**REQUIRED WORK:**
Return, word for word, only the lines of the data below that lie between the line with "- ### [그라운드 룰" and the line with "## 📝시스템 아키텍쳐", those two lines included.

**DATA FOR REVIEW:**
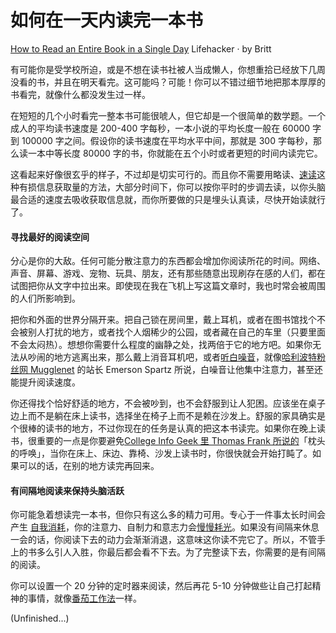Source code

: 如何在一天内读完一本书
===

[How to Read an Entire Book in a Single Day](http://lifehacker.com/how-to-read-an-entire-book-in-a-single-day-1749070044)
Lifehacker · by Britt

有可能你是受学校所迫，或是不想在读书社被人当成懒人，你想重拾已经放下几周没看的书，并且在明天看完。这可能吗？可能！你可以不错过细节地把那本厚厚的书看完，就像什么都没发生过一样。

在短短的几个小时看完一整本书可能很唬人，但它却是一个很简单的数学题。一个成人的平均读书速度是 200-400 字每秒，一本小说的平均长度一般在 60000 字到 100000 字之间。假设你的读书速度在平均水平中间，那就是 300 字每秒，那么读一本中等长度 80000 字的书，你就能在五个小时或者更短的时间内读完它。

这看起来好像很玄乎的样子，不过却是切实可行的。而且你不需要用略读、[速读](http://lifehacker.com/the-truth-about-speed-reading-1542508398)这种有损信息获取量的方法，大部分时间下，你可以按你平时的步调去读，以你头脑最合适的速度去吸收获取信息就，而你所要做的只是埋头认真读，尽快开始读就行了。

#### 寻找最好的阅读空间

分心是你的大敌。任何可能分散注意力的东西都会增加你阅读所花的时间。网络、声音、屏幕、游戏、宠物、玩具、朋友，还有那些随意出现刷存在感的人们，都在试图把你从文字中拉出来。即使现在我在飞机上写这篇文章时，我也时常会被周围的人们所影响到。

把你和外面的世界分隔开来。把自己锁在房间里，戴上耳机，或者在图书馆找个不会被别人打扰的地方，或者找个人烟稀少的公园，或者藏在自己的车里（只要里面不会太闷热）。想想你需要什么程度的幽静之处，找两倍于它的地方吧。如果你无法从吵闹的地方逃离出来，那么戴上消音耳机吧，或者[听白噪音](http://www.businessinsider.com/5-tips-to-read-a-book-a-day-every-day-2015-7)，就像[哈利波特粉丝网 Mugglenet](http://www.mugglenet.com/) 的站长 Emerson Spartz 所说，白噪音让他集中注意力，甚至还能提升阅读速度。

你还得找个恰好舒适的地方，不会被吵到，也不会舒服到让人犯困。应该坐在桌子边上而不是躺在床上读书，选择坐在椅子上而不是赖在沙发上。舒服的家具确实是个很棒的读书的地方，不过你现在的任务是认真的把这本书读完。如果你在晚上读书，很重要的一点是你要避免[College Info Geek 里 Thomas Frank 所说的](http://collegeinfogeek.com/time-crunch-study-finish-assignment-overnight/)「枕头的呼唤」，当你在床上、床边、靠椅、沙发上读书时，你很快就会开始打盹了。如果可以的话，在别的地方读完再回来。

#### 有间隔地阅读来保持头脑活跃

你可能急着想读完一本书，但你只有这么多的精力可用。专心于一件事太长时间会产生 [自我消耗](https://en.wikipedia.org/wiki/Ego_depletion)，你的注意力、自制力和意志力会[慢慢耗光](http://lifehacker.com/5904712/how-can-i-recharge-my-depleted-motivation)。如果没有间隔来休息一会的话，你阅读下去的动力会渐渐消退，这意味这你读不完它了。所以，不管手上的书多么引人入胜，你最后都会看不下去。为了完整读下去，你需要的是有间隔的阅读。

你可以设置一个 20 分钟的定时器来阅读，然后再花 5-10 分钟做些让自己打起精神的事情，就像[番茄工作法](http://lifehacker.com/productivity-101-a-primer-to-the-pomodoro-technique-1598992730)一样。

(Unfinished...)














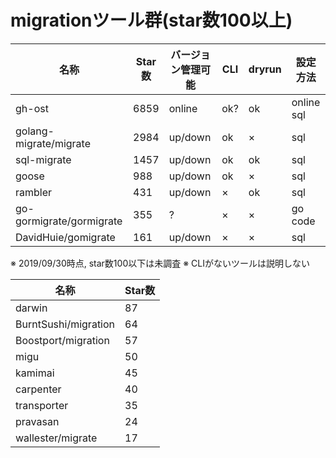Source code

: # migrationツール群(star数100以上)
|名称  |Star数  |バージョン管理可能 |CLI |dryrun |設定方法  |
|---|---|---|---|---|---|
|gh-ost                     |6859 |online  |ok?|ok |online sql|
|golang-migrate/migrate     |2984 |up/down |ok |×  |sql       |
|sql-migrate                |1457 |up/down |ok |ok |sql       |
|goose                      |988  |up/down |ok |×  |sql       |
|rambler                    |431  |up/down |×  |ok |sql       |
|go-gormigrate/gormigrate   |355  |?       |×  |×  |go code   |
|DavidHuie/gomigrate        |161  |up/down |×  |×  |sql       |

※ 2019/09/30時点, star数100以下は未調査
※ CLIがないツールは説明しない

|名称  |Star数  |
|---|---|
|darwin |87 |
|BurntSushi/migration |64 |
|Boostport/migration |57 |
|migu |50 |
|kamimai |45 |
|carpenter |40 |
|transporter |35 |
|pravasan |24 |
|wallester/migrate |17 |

* * *

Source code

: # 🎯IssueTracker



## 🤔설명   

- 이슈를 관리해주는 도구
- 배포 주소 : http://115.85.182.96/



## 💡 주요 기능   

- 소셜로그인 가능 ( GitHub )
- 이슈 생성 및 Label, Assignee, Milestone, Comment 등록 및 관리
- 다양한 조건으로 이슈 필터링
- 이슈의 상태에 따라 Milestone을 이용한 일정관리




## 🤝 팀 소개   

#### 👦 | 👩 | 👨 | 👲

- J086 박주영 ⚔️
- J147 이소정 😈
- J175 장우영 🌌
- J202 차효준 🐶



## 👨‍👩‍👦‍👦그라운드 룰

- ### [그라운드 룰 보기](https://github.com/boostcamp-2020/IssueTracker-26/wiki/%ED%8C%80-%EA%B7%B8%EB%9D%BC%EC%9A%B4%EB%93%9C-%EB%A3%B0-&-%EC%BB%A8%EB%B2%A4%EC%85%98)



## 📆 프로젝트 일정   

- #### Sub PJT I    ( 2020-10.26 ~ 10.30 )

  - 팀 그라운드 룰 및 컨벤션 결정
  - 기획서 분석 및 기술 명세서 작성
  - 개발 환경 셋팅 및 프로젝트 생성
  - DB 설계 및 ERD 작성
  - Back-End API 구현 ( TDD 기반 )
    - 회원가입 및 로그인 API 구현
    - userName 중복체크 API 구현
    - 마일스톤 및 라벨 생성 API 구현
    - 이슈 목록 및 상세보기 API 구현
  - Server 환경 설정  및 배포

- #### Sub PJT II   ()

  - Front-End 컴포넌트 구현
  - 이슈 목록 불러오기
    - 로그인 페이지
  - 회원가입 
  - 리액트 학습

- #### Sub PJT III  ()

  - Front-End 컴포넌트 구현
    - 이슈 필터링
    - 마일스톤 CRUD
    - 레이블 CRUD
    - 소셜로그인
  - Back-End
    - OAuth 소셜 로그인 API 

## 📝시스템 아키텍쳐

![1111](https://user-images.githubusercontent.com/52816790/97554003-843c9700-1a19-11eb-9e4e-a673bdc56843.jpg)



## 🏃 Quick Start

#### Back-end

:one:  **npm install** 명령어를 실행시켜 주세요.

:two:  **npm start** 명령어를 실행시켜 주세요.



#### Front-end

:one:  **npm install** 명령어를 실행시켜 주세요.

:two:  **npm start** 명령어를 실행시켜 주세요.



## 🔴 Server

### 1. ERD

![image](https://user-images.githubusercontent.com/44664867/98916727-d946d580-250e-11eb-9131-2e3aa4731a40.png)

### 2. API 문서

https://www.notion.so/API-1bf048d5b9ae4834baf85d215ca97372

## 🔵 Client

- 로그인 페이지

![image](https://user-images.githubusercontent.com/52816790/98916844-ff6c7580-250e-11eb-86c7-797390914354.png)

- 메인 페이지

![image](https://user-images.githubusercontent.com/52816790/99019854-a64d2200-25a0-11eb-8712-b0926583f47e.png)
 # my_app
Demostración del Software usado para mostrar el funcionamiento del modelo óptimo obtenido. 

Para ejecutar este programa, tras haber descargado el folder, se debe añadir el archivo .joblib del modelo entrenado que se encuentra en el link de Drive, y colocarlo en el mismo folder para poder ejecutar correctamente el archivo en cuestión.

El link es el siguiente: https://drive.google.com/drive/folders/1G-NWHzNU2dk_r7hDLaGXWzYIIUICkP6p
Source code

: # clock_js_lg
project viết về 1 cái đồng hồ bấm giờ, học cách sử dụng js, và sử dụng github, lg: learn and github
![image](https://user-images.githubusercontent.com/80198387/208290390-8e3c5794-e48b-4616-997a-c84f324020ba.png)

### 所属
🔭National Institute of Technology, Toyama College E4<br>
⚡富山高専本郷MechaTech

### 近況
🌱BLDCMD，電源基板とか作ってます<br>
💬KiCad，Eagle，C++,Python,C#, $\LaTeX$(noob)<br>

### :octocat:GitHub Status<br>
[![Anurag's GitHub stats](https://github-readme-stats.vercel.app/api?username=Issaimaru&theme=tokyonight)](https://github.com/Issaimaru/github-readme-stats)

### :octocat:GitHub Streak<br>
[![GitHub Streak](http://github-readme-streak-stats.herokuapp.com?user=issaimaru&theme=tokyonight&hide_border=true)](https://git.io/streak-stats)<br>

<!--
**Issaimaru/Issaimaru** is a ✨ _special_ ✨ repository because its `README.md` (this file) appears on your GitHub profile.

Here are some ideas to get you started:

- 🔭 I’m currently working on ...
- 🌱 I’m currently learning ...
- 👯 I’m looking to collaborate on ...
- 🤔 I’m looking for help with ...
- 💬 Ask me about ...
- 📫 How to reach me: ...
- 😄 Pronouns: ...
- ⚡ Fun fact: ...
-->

**TASK RESULT:**
- ### [그라운드 룰 보기](https://github.com/boostcamp-2020/IssueTracker-26/wiki/%ED%8C%80-%EA%B7%B8%EB%9D%BC%EC%9A%B4%EB%93%9C-%EB%A3%B0-&-%EC%BB%A8%EB%B2%A4%EC%85%98)



## 📆 프로젝트 일정   

- #### Sub PJT I    ( 2020-10.26 ~ 10.30 )

  - 팀 그라운드 룰 및 컨벤션 결정
  - 기획서 분석 및 기술 명세서 작성
  - 개발 환경 셋팅 및 프로젝트 생성
  - DB 설계 및 ERD 작성
  - Back-End API 구현 ( TDD 기반 )
    - 회원가입 및 로그인 API 구현
    - userName 중복체크 API 구현
    - 마일스톤 및 라벨 생성 API 구현
    - 이슈 목록 및 상세보기 API 구현
  - Server 환경 설정  및 배포

- #### Sub PJT II   ()

  - Front-End 컴포넌트 구현
  - 이슈 목록 불러오기
    - 로그인 페이지
  - 회원가입 
  - 리액트 학습

- #### Sub PJT III  ()

  - Front-End 컴포넌트 구현
    - 이슈 필터링
    - 마일스톤 CRUD
    - 레이블 CRUD
    - 소셜로그인
  - Back-End
    - OAuth 소셜 로그인 API 

## 📝시스템 아키텍쳐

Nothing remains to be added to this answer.